Re: This is cool but somewhat off-topic... (none / 0) (#11)
by FlinkDelDinky on Thu Jun 01, 2000 at 05:19:10 PM EST

No, this is not off topic. If he'd written an article about some titty bar it still wouldn't have been off topic. It's either good enough or not. That's all.

[ Parent ]
Re: This is cool but somewhat off-topic... (none / 0) (#15)
by Anonymous Hero on Fri Jun 02, 2000 at 12:07:29 AM EST

Non-geek? What do you call astro-geeks then? :P

[ Parent ]
So that's what "caldera" means! ... (3.00 / 1) (#3)
by HiRes on Thu Jun 01, 2000 at 11:43:41 AM EST

HiRes voted 1 on this story.

So that's what "caldera" means!

I guess a "debian" is like, some sort of rock striation then?
--
wcb
wait! before you rate, read.

Debian (none / 0) (#17)
by jabber on Fri Jun 02, 2000 at 10:40:50 AM EST

Funny.

For those who haven't heard, Debian is named for Deb and Ian, the people responsible for the distro.

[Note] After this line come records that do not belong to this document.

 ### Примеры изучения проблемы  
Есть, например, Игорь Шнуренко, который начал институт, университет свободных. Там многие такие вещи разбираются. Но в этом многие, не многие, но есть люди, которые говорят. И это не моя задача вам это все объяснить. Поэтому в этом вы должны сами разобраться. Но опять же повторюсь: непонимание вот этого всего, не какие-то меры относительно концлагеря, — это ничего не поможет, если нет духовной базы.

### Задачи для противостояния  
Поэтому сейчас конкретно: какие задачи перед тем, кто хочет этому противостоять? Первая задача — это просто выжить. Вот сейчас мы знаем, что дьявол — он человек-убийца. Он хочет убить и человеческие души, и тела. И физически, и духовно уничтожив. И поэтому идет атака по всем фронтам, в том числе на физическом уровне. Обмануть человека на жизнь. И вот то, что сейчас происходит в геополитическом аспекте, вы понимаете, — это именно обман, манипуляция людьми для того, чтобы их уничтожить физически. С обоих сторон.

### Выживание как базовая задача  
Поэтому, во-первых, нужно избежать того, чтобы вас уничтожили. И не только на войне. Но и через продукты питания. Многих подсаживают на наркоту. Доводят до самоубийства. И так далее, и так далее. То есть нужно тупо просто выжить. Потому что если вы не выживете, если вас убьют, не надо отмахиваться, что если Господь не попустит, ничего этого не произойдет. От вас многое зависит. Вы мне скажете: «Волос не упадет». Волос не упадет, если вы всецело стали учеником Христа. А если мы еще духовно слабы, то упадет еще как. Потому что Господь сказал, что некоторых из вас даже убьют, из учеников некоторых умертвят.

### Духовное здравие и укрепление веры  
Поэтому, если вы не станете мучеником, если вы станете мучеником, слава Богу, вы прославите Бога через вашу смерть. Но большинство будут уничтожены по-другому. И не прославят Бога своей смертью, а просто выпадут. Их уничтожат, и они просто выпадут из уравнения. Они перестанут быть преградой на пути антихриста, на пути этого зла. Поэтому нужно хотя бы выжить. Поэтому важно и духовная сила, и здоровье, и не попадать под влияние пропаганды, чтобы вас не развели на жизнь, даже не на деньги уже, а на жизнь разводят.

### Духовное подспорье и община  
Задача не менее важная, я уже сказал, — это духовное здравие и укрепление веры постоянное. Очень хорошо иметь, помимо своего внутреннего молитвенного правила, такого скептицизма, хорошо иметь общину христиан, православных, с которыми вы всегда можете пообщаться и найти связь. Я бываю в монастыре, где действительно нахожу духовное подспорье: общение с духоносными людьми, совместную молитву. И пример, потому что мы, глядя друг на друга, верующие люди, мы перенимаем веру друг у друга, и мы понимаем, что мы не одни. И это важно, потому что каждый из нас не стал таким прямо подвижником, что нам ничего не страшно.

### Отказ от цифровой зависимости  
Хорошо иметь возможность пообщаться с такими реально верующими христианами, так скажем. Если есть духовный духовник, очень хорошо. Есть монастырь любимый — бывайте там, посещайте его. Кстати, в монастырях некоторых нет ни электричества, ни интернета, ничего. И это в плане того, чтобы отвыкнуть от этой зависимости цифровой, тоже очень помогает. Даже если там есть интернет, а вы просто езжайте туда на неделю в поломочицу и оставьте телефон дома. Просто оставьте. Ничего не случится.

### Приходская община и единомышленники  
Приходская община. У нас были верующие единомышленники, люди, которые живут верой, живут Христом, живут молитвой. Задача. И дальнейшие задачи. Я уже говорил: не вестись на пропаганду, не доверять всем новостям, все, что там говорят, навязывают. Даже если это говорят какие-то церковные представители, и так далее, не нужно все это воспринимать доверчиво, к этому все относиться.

Now, about that "Red Hat"... Is that a White-Hat vs Black-Hat thing, or is it a veiled reference to Carmen Santiago?

[TINK5C] |"Is K5 my kapusta intellectual teddy bear?"| "Yes"
[ Parent ]

Re: Debian (none / 0) (#18)
by rusty on Fri Jun 02, 2000 at 01:54:14 PM EST

Red Hat is actually named after a Cornell Lacrosse cap that belonged to either Bob Young or MArk Ewing's father or grandfather, and happened to be sitting around in his closet when they were trying to name the company. It wasn't the snazzy fedoras they use on the logo though, just a baseball cap.

____
Not the real rusty
[ Parent ]
Ever worked in defense??? (1.00 / 1) (#19)
by Alhazred on Fri Jun 02, 2000 at 02:13:49 PM EST

At least welfare money gets spent by people on necessities. Most of what we spend our defense money on is Bull Hockey!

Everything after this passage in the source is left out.